"""

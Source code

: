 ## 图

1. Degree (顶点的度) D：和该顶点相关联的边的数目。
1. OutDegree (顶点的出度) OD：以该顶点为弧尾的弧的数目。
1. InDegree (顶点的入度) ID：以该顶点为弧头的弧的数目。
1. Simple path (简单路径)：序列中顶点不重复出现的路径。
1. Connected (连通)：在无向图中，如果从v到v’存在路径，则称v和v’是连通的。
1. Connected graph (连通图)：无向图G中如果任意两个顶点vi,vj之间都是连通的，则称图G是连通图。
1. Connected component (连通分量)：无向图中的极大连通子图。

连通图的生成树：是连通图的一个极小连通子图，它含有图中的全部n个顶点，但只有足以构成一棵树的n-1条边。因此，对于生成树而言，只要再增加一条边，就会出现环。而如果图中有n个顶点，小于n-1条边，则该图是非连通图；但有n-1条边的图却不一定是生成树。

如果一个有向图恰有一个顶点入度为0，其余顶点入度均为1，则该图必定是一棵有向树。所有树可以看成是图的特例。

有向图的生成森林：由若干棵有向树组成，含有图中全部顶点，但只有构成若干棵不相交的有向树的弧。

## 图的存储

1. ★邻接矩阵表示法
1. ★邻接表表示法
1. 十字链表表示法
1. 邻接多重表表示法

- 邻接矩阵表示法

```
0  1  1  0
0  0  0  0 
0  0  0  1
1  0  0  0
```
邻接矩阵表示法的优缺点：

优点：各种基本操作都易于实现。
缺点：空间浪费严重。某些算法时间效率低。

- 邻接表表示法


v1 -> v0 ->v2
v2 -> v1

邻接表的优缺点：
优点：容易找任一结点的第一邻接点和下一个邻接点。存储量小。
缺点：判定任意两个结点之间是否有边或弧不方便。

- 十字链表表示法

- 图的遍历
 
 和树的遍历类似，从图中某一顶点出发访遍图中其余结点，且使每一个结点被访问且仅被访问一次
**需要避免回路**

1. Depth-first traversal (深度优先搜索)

"""

- Task details
How many lines in the listing above contain "Connected"? Give the number and nothing else.

- Answer to the problem
3